Hi Francesco

See answers inline.

Francesco Pietra wrote:
Hi Gus:
Partial quick answers below. I have reestablished the ssh connection
so that tomorrow I'll run the tests. Everything that relates to
running amber is on the "parallel computer", where I have access to
everything.

On Mon, Apr 6, 2009 at 7:53 PM, Gus Correa <g...@ldeo.columbia.edu> wrote:
Hi Francesco, list

Francesco Pietra wrote:
On Mon, Apr 6, 2009 at 5:21 PM, Gus Correa <g...@ldeo.columbia.edu> wrote:
Hi Francesco

Did you try to run examples/connectivity_c.c,
or examples/hello_c.c before trying amber?
They are in the directory where you untarred the OpenMPI tarball.
It is easier to troubleshoot
possible network and host problems
with these simpler programs.
I have found the "examples". Should they be compiled? how? This is my
only question here.
cd examples/
/full/path/to/openmpi/bin/mpicc -o connectivity_c connectivity_c.c

Then run it with, say:

/full/path/to/openmpi/bin/mpirun -host {whatever_hosts_you_want}
-n {as_many_processes_you_want} connectivity_c

Likewise for hello_c.c

What's below is info. Although amber parallel
would have not compiled with faulty openmpi, I'll run openmpi tests as
soon as I understand how.

Also, to avoid confusion,
you may use a full path name to mpirun,
in case you have other MPI flavors in your system.
Often times the mpirun your path is pointing to is not what you
may think it is.

which mpirun
/usr/local/bin/mpirun
Did you install OpenMPI on /usr/local ?
When you do "mpirun -help", do you see "mpirun (Open MPI) 1.3"?

mpirun -help
mpirun (Open MPI) 1.3.1
on the 1st line, then follow the options

Ok, it looks like you installed OpenMPI 1.3.1 with the default
"--prefix" which is /usr/local.



How about the output of "orte_info" ?
orte_info was not installed. See below what has been installed.


Sorry, my fault.
I meant ompi_info (not orte_info).
Please try ompi_info or "ompi_info --config".
It will tell you the compilers used to build OpenMPI, etc.

I presume all of this is being done in the "parallel computer",
i.e., in one of the AMD64 Debian systems, right?


Does it show your Intel compilers, etc?

I guess so, otherwise amber would have not been compiled, but I don't
know the commands to prove it.
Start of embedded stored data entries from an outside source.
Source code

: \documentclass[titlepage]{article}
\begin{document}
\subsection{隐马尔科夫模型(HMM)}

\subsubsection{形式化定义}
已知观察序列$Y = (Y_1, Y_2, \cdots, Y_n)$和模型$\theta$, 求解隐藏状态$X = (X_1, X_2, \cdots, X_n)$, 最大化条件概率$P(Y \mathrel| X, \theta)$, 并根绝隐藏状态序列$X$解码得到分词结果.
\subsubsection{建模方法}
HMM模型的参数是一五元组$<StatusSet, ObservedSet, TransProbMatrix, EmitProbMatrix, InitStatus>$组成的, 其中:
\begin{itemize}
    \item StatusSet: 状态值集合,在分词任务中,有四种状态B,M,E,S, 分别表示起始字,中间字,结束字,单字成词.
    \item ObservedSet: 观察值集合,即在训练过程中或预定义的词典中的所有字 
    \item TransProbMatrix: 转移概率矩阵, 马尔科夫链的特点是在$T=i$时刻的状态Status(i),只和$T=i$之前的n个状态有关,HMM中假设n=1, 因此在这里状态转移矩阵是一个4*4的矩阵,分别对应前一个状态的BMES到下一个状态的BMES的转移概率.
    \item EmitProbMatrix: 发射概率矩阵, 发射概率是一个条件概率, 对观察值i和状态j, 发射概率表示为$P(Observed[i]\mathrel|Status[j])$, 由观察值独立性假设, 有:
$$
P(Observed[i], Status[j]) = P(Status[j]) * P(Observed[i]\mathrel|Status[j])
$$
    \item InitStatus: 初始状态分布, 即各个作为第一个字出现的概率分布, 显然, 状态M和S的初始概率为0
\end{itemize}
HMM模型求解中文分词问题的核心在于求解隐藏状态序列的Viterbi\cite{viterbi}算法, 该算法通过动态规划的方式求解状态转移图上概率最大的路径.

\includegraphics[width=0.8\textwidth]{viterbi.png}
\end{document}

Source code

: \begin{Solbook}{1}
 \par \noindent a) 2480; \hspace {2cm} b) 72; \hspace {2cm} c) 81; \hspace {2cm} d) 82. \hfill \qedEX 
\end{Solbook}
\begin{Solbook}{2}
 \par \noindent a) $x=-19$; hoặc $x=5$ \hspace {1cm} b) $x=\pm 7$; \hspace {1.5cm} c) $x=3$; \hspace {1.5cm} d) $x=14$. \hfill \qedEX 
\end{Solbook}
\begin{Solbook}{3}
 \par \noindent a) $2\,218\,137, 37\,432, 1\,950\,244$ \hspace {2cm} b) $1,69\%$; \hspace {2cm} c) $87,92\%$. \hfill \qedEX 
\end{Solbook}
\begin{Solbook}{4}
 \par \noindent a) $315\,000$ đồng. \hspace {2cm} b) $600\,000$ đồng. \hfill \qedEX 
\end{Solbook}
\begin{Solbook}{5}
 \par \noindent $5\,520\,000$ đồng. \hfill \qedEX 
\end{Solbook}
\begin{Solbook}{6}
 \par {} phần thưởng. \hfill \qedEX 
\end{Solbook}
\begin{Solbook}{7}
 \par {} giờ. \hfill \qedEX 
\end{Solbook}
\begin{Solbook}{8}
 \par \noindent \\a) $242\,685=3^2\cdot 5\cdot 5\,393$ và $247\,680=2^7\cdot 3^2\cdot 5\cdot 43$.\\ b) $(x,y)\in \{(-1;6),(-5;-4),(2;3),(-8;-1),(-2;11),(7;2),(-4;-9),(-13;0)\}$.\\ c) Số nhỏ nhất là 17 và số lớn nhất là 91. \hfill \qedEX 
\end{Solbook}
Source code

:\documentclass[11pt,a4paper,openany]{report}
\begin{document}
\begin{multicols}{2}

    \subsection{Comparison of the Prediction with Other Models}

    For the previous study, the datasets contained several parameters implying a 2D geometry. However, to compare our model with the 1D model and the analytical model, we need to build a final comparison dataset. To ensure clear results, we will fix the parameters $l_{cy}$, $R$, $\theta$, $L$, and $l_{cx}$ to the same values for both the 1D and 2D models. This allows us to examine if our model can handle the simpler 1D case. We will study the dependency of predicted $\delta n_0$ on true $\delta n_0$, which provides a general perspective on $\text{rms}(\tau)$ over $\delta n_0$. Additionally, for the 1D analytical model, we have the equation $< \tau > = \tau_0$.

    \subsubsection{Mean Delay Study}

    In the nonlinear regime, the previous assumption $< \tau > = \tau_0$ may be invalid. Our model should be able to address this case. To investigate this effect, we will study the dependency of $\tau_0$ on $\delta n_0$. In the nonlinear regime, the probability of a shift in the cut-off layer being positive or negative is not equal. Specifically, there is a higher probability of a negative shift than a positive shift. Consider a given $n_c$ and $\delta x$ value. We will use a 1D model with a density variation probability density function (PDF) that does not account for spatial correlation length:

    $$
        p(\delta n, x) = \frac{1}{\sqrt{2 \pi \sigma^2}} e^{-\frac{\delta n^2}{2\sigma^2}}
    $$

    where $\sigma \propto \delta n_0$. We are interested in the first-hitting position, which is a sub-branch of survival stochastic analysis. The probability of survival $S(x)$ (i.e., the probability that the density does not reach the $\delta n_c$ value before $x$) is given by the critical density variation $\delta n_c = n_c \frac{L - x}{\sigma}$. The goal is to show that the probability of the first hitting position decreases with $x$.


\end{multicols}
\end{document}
The intel compilers are on the path:
/opt/intel/cce/10.1.015/bin:/opt/intel/fce/10.1.015/bin and the mkl
are sourced in .bashrc.


Again, all in the AMD64 system, right?

I ask because many Linux distributions come with one or more flavors
of MPI (OpenMPI, MPICH, LAM, etc), some compilers also do (PGI for
instance), some tools (Intel MKL?) may also have their MPI,
and you end up with a bunch of MPI commands
on your path that may produce a big mixup.
This is a pretty common problem that affect new users on this list,
on the MPICH list, on clustering lists, etc.
The errors messages often don't help find the source of the problem,
and people spend a lot of time trying to troubleshoot network,
etc, when is often just a path problem.

So, this is why when you begin, you may want to use full path
names, to avoid confusion.
After the basic MPI functionality is working,
then you can go and fix your path chain,
and rely on your path chain.

there is no other accessible MPI (one application, DOT2, has mpich but
it is a static compilation; DOT2 parallelizatuion requires thar the
computer knows itself, i.e." ssh hostname date" should afford the date
passwordless. The reported issues in testing amber have destroyed this
situation: now deb64 has port22 closed, evem to itself.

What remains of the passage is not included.